After the roasted turkey has been removed from the pan, remove the rack and place the roasting pan with drippings over 2 burners and turn heat to medium-high. Add broth and bring to a simmer, scraping up the browned bits off the bottom of the pan.
Pour the contents through a fine-mesh strainer set over a large bowl. Using a large flat spoon, skim off and discard the layer of fat that floats to the surface, or pour the liquid into a fat separator and pour off the liquid, leaving the grease behind.
Transfer the liquid to a saucepan, place over medium-high heat, and simmer briskly. In a small bowl, add some of the liquid and the cornstarch and whisk together to make a slurry.

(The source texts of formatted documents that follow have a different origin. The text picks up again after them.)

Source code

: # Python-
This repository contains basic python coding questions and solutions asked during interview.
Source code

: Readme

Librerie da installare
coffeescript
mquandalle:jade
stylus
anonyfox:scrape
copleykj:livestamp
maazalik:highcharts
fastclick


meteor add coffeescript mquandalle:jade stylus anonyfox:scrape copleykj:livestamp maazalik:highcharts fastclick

Gradually whisk the slurry into the simmering liquid, then cook until the gravy thickens, about 5 minutes. Season to taste with salt and pepper.
Pan drippings: If you don't have pan drippings from a freshly roasted bird, substitute 6 tablespoons butter.

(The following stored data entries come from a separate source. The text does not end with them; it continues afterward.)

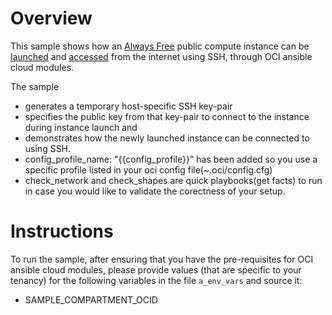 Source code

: # Overview

This sample shows how an [Always Free](https://www.oracle.com/cloud/free/) public compute instance can be [launched](https://docs.us-phoenix-1.oraclecloud.com/Content/Compute/Tasks/launchinginstance.htm) and [accessed](https://docs.us-phoenix-1.oraclecloud.com/Content/Compute/Tasks/accessinginstance.htm) from the internet using SSH, through OCI ansible cloud modules.

The sample 
- generates a temporary host-specific SSH key-pair
- specifies the public key from that key-pair to connect to the instance during instance launch and 
- demonstrates how the newly launched instance can be connected to using SSH.
- config_profile_name: "{{config_profile}}" has been added so you use a specific profile listed in your oci config file(~.oci/config.cfg)
- check_network and check_shapes are quick playbooks(get facts) to run in case you would like to validate the corectness of your setup. 

# Instructions

To run the sample, after ensuring that you have the pre-requisites for OCI ansible cloud modules, please provide values (that are specific to your tenancy) for the following variables in the file `a_env_vars` and source it:
- SAMPLE_COMPARTMENT_OCID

Chicken broth: Homemade chicken broth, or turkey broth, if you're one step ahead of things. If you like, you can simmer the neck and gizzards in water while the turkey roasts to make a quick version of turkey broth (discard the liver). Store-bought works, too.
Cornstarch: My trick for making an easy gravy that's also gluten-free.

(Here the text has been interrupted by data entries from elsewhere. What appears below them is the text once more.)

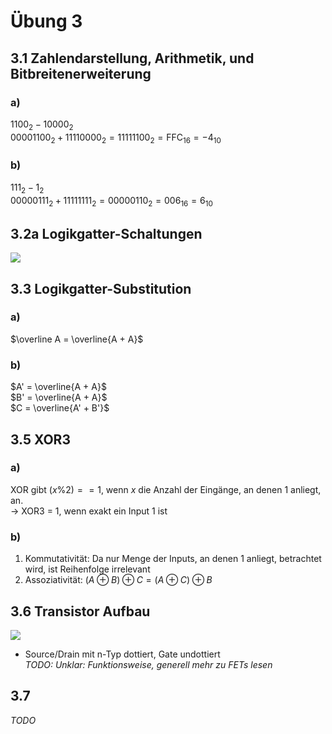 # Übung 3
## 3.1 Zahlendarstellung, Arithmetik, und Bitbreitenerweiterung
### a)
$1100_2 - 10000_2$   
$00001100_2 + 11110000_2 = 11111100_2 = \text{FFC}_{16} = -4_{10}$

### b)
$111_2 - 1_2$  
$00000111_2 + 11111111_2 = 00000110_2 = \text{006}_{16} = 6_{10}$


## 3.2a Logikgatter-Schaltungen
![](./exercise_3/3.png)


## 3.3 Logikgatter-Substitution
### a)
$\overline A = \overline{A + A}$

### b)
$A' = \overline{A + A}$  
$B' = \overline{A + A}$  
$C = \overline{A' + B'}$


## 3.5 XOR3
### a)
XOR gibt $(x \% 2) == 1$, wenn $x$ die Anzahl der Eingänge, an denen 1 anliegt, an.  
$\rightarrow$ XOR3 = 1, wenn exakt ein Input 1 ist

### b)
1. Kommutativität: Da nur Menge der Inputs, an denen 1 anliegt, betrachtet wird, ist Reihenfolge irrelevant
2. Assoziativität: $(A \oplus B) \oplus C = (A \oplus C) \oplus B$


## 3.6 Transistor Aufbau
![](./exercise_3/fet.png)
- Source/Drain mit n-Typ dottiert, Gate undottiert  
*TODO: Unklar: Funktionsweise, generell mehr zu FETs lesen*

## 3.7
*TODO*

Yield: This recipes makes about 6 cups gravy, enough for twelve (1/2-cup) servings.
Storage: Store leftovers covered in the refrigerator for up to 4 days.
Browned bits = flavor: Make sure you get every last bit of the "fond," the culinary term for the browned bits that cling to the pan after roasting.
Make the slurry: Don't skip the slurry . If you add dry cornstarch to hot liquid, it will clump.
Flour: To substitute flour for the cornstarch, remove most of the fat from the roasting pan. Add the flour and cook, mixing with the drippings, until the raw flour smell disappears. Add the broth and scrape the bottom of the pan. No need to strain off the extra fat; just pour the gravy into a saucepan and continue with the recipe.
White wine: For a splash of acidity in the gravy, add a little bit of white wine.
Fresh herbs: Flavor the gravy with a sprig or two of fresh minced thyme, rosemary, sage, oregano, or marjoram. Add with the broth in step 2.
Chicken gravy: For chicken gravy, substitute pan drippings from a roasted chicken.
Let the meat rest: Making gravy is the perfect thing to do while the turkey rests before carving. Keep it warm, and by the time the gravy is done, you'll be ready to carve it up.